EXERCISE PROMPT: Each entry here needs to be given again exactly.
[[ DATA EXCERPTS open ]]
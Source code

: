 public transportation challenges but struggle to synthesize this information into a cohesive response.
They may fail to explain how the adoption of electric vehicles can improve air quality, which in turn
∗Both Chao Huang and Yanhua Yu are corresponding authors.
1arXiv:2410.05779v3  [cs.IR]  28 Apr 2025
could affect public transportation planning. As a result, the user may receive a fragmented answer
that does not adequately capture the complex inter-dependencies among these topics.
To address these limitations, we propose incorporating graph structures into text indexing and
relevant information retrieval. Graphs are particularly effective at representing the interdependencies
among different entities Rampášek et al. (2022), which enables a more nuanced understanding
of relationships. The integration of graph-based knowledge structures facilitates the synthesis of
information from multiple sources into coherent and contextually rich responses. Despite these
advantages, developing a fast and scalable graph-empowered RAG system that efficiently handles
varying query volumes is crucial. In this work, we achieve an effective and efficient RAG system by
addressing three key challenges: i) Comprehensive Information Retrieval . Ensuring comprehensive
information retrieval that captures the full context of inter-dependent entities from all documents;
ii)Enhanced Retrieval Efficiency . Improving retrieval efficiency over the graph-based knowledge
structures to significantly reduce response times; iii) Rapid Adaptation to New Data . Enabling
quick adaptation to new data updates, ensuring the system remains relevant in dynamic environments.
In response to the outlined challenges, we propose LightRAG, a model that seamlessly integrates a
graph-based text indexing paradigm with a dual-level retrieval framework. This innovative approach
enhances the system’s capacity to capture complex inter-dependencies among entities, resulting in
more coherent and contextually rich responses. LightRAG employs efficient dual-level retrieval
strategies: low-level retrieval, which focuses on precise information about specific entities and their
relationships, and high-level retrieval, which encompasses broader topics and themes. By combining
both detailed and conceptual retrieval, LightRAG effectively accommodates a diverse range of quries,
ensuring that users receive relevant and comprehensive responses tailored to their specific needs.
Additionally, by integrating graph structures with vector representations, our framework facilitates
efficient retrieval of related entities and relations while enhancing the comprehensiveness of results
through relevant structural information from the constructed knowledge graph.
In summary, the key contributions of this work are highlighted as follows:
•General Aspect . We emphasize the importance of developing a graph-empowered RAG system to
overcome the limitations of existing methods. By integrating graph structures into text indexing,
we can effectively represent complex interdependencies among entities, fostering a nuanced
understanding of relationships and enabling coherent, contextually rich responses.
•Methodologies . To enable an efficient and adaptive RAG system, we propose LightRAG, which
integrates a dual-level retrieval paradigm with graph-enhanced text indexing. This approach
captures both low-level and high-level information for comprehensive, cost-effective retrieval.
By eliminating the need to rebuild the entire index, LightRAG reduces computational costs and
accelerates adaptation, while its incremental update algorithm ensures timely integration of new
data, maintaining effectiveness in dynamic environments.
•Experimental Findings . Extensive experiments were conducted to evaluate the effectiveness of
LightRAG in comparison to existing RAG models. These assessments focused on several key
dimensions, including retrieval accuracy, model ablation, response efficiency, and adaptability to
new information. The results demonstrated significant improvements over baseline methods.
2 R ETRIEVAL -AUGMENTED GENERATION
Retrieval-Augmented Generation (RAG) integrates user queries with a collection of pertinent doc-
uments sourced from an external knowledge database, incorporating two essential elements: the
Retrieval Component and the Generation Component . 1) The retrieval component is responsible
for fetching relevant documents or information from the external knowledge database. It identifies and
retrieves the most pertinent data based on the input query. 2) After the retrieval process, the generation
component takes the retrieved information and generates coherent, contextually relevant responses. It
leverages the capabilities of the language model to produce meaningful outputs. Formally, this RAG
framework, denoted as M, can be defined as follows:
[[ DATA EXCERPTS closed ]]
REPLY TO THE EXERCISE:
Source code

: public transportation challenges but struggle to synthesize this information into a cohesive response.
They may fail to explain how the adoption of electric vehicles can improve air quality, which in turn
∗Both Chao Huang and Yanhua Yu are corresponding authors.
1arXiv:2410.05779v3  [cs.IR]  28 Apr 2025
could affect public transportation planning. As a result, the user may receive a fragmented answer
that does not adequately capture the complex inter-dependencies among these topics.
To address these limitations, we propose incorporating graph structures into text indexing and
relevant information retrieval. Graphs are particularly effective at representing the interdependencies
among different entities Rampášek et al. (2022), which enables a more nuanced understanding
of relationships. The integration of graph-based knowledge structures facilitates the synthesis of
information from multiple sources into coherent and contextually rich responses. Despite these
advantages, developing a fast and scalable graph-empowered RAG system that efficiently handles
varying query volumes is crucial. In this work, we achieve an effective and efficient RAG system by
addressing three key challenges: i) Comprehensive Information Retrieval . Ensuring comprehensive
information retrieval that captures the full context of inter-dependent entities from all documents;
ii)Enhanced Retrieval Efficiency . Improving retrieval efficiency over the graph-based knowledge
structures to significantly reduce response times; iii) Rapid Adaptation to New Data . Enabling
quick adaptation to new data updates, ensuring the system remains relevant in dynamic environments.
In response to the outlined challenges, we propose LightRAG, a model that seamlessly integrates a
graph-based text indexing paradigm with a dual-level retrieval framework. This innovative approach
enhances the system’s capacity to capture complex inter-dependencies among entities, resulting in
more coherent and contextually rich responses. LightRAG employs efficient dual-level retrieval
strategies: low-level retrieval, which focuses on precise information about specific entities and their
relationships, and high-level retrieval, which encompasses broader topics and themes. By combining
both detailed and conceptual retrieval, LightRAG effectively accommodates a diverse range of quries,
ensuring that users receive relevant and comprehensive responses tailored to their specific needs.
Additionally, by integrating graph structures with vector representations, our framework facilitates
efficient retrieval of related entities and relations while enhancing the comprehensiveness of results
through relevant structural information from the constructed knowledge graph.
In summary, the key contributions of this work are highlighted as follows:
•General Aspect . We emphasize the importance of developing a graph-empowered RAG system to
overcome the limitations of existing methods. By integrating graph structures into text indexing,
we can effectively represent complex interdependencies among entities, fostering a nuanced
understanding of relationships and enabling coherent, contextually rich responses.
•Methodologies . To enable an efficient and adaptive RAG system, we propose LightRAG, which
integrates a dual-level retrieval paradigm with graph-enhanced text indexing. This approach
captures both low-level and high-level information for comprehensive, cost-effective retrieval.
By eliminating the need to rebuild the entire index, LightRAG reduces computational costs and
accelerates adaptation, while its incremental update algorithm ensures timely integration of new
data, maintaining effectiveness in dynamic environments.
•Experimental Findings . Extensive experiments were conducted to evaluate the effectiveness of
LightRAG in comparison to existing RAG models. These assessments focused on several key
dimensions, including retrieval accuracy, model ablation, response efficiency, and adaptability to
new information. The results demonstrated significant improvements over baseline methods.
2 R ETRIEVAL -AUGMENTED GENERATION
Retrieval-Augmented Generation (RAG) integrates user queries with a collection of pertinent doc-
uments sourced from an external knowledge database, incorporating two essential elements: the
Retrieval Component and the Generation Component . 1) The retrieval component is responsible
for fetching relevant documents or information from the external knowledge database. It identifies and
retrieves the most pertinent data based on the input query. 2) After the retrieval process, the generation
component takes the retrieved information and generates coherent, contextually relevant responses. It
leverages the capabilities of the language model to produce meaningful outputs. Formally, this RAG
framework, denoted as M, can be defined as follows:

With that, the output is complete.